▶ **What needs to be done**
An exact copy of all entries is required.

*** Opening Provided data ***

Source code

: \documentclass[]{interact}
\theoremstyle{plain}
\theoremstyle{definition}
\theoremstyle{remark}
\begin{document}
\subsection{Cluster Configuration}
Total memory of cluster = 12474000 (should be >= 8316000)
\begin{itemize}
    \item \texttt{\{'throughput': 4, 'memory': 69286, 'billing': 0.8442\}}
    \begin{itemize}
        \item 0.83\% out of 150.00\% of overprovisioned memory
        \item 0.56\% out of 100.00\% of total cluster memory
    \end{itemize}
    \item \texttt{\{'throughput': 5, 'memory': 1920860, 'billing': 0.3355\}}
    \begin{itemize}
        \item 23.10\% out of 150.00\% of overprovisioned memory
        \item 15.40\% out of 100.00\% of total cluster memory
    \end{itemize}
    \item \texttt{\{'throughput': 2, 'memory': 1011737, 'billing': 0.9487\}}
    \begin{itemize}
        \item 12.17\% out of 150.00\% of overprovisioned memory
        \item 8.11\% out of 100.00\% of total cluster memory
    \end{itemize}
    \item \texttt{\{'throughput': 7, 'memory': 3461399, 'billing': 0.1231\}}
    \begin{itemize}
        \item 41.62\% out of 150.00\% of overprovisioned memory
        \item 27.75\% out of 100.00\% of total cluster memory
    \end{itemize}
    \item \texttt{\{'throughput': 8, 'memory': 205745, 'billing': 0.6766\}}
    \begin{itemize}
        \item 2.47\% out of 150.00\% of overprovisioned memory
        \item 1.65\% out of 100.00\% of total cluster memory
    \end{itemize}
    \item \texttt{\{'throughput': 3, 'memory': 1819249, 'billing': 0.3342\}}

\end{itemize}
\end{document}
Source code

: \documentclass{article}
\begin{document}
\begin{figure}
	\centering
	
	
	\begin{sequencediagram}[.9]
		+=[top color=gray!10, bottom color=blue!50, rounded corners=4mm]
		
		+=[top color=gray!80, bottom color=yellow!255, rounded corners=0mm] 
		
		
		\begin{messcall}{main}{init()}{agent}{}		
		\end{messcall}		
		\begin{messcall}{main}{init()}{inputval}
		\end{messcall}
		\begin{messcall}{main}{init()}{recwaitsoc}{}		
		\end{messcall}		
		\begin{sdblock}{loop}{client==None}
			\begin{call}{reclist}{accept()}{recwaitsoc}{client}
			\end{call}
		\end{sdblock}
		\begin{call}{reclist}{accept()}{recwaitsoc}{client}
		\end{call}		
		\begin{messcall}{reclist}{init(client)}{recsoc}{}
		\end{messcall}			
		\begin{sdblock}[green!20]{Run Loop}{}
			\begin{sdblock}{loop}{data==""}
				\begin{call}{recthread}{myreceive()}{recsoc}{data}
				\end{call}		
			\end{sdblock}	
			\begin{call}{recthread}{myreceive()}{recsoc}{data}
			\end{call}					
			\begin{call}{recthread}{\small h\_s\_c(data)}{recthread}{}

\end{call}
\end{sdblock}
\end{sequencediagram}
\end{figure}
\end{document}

*** Closing Provided data ***

▶ **Answer to the exercise**
Source code

: \documentclass[]{interact}
\theoremstyle{plain}
\theoremstyle{definition}
\theoremstyle{remark}
\begin{document}
\subsection{Cluster Configuration}
Total memory of cluster = 12474000 (should be >= 8316000)
\begin{itemize}
    \item \texttt{\{'throughput': 4, 'memory': 69286, 'billing': 0.8442\}}
    \begin{itemize}
        \item 0.83\% out of 150.00\% of overprovisioned memory
        \item 0.56\% out of 100.00\% of total cluster memory
    \end{itemize}
    \item \texttt{\{'throughput': 5, 'memory': 1920860, 'billing': 0.3355\}}
    \begin{itemize}
        \item 23.10\% out of 150.00\% of overprovisioned memory
        \item 15.40\% out of 100.00\% of total cluster memory
    \end{itemize}
    \item \texttt{\{'throughput': 2, 'memory': 1011737, 'billing': 0.9487\}}
    \begin{itemize}
        \item 12.17\% out of 150.00\% of overprovisioned memory
        \item 8.11\% out of 100.00\% of total cluster memory
    \end{itemize}
    \item \texttt{\{'throughput': 7, 'memory': 3461399, 'billing': 0.1231\}}
    \begin{itemize}
        \item 41.62\% out of 150.00\% of overprovisioned memory
        \item 27.75\% out of 100.00\% of total cluster memory
    \end{itemize}
    \item \texttt{\{'throughput': 8, 'memory': 205745, 'billing': 0.6766\}}
    \begin{itemize}
        \item 2.47\% out of 150.00\% of overprovisioned memory
        \item 1.65\% out of 100.00\% of total cluster memory
    \end{itemize}
    \item \texttt{\{'throughput': 3, 'memory': 1819249, 'billing': 0.3342\}}

\end{itemize}
\end{document}
Source code

: \documentclass{article}
\begin{document}
\begin{figure}
	\centering
	
	
	\begin{sequencediagram}[.9]
		+=[top color=gray!10, bottom color=blue!50, rounded corners=4mm]
		
		+=[top color=gray!80, bottom color=yellow!255, rounded corners=0mm] 
		
		
		\begin{messcall}{main}{init()}{agent}{}		
		\end{messcall}		
		\begin{messcall}{main}{init()}{inputval}
		\end{messcall}
		\begin{messcall}{main}{init()}{recwaitsoc}{}		
		\end{messcall}		
		\begin{sdblock}{loop}{client==None}
			\begin{call}{reclist}{accept()}{recwaitsoc}{client}
			\end{call}
		\end{sdblock}
		\begin{call}{reclist}{accept()}{recwaitsoc}{client}
		\end{call}		
		\begin{messcall}{reclist}{init(client)}{recsoc}{}
		\end{messcall}			
		\begin{sdblock}[green!20]{Run Loop}{}
			\begin{sdblock}{loop}{data==""}
				\begin{call}{recthread}{myreceive()}{recsoc}{data}
				\end{call}		
			\end{sdblock}	
			\begin{call}{recthread}{myreceive()}{recsoc}{data}
			\end{call}					
			\begin{call}{recthread}{\small h\_s\_c(data)}{recthread}{}

\end{call}
\end{sdblock}
\end{sequencediagram}
\end{figure}
\end{document}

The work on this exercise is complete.